Professor Roy, who sits on working groups that oversee BES’s public engagement initiatives, says: “There are so many captivating ecological stories and it has been such a pleasure for me to collaborate with so many people to share my excitement and wonder for our natural world - hopefully others have enjoyed it too! I am fascinated by the interactions between insects and other species. I also enjoy science communication and public engagement with research which led to my interest in citizen science. 

“I am so proud to be a member of the British Ecological Society and this recognition is an incredible honour for me.”

It has been such a pleasure for me to collaborate with so many people to share my excitement and wonder for our natural world - Professor Helen Roy

Dr Odee, who is Chief Research Scientist at the Kenyan Forestry Research Institute and a Visiting Research Fellow at UKCEH, has been given the Marsh Award for Ecologists in Africa by BES. This prize aims to celebrate the significant scientific achievements of African ecologists and raise their profile in the UK.

Dr Odee has worked extensively on the impact that human activity can have on the genetic diversity of trees and how species can benefit agriculture in order to improve the livelihoods of African foresters and farmers. He has also played an active role in developing young scientists in Kenya.

“I was raised in a smallholder farming community in western Kenya and this first-hand awareness of the myriad of challenges facing these farmers is one of the reasons that naturally led me to my vocation. The available huge diversity of under-used or undomesticated tree species have the potential to secure and improve the livelihoods and wellbeing of the smallholder farmers,” says Dr Odee.

“I am deeply honoured to win this award. Recognition by BES and my peers is most humbling and encourages me to re-double efforts and continue to shine the spotlight on African ecological research. The ultimate goal is to enhance the social-ecological resilience and sustainability of African communities in the face of a rapidly changing climate.”

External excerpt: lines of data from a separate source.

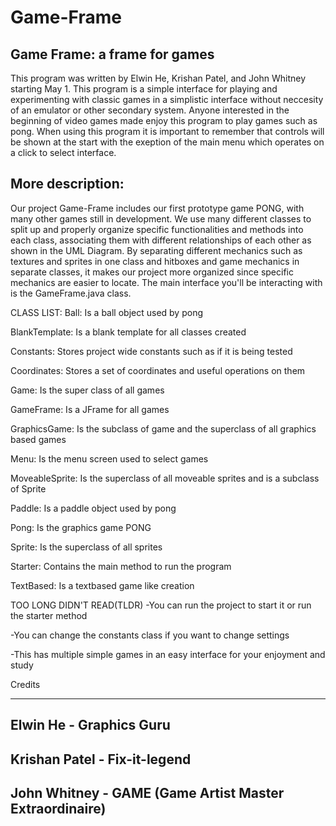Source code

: # Game-Frame
Game Frame: a frame for games
-

This program was written by Elwin He, Krishan Patel, and John Whitney starting May 1.
This program is a simple interface for playing and experimenting with classic games in a simplistic interface without neccesity of an emulator or other secondary system. Anyone interested in the beginning of video games made enjoy this program to play games such as pong. When using this program it is important to remember that controls will be shown at the start with the exeption of the main menu which operates on a click to select interface. 

More description:
-
Our project Game-Frame includes our first prototype game PONG, with many other games still in development.
We use many different classes to split up and properly organize specific functionalities and methods into each class, associating them with different relationships of each other as shown in the UML Diagram. By separating different mechanics such as textures and sprites in one class and hitboxes and game mechanics in separate classes, it makes our project more organized since specific mechanics are easier to locate. The main interface you'll be interacting with is the GameFrame.java class.

CLASS LIST:
Ball: Is a ball object used by pong

BlankTemplate: Is a blank template for all classes created

Constants: Stores project wide constants such as if it is being tested

Coordinates: Stores a set of coordinates and useful operations on them

Game: Is the super class of all games

GameFrame: Is a JFrame for all games

GraphicsGame: Is the subclass of game and the superclass of all graphics based games

Menu: Is the menu screen used to select games

MoveableSprite: Is the superclass of all moveable sprites and is a subclass of Sprite

Paddle: Is a paddle object used by pong

Pong: Is the graphics game PONG

Sprite: Is the superclass of all sprites

Starter: Contains the main method to run the program

TextBased: Is a textbased game like creation



TOO LONG DIDN'T READ(TLDR)
-You can run the project to start it or run the starter method

-You can change the constants class if you want to change settings 

-This has multiple simple games in an easy interface for your enjoyment and study


Credits
________
Elwin He - Graphics Guru
-
Krishan Patel - Fix-it-legend
-
John Whitney - GAME (Game Artist Master Extraordinaire)
-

Recognition by BES and my peers is most humbling and encourages me to continue to shine the spotlight on African ecological research - Dr David Odee

Founded in 1913, BES promotes the study of ecology through its six academic journals, conferences, grants, education initiatives and policy work. It has 6,000 members from more than 120 different countries.

The society’s president, Professor Jane Memmott, says: “I am delighted to offer my congratulations to the winners of this year’s BES awards for their exceptional contributions to ecology. Each year these prizes recognise and celebrate the exceptional contributions of individuals to advancing ecology and communicating its importance for society.”

The winners will be presented with their prizes at the society’s annual conference in December 2021. There is a full list on the BES website.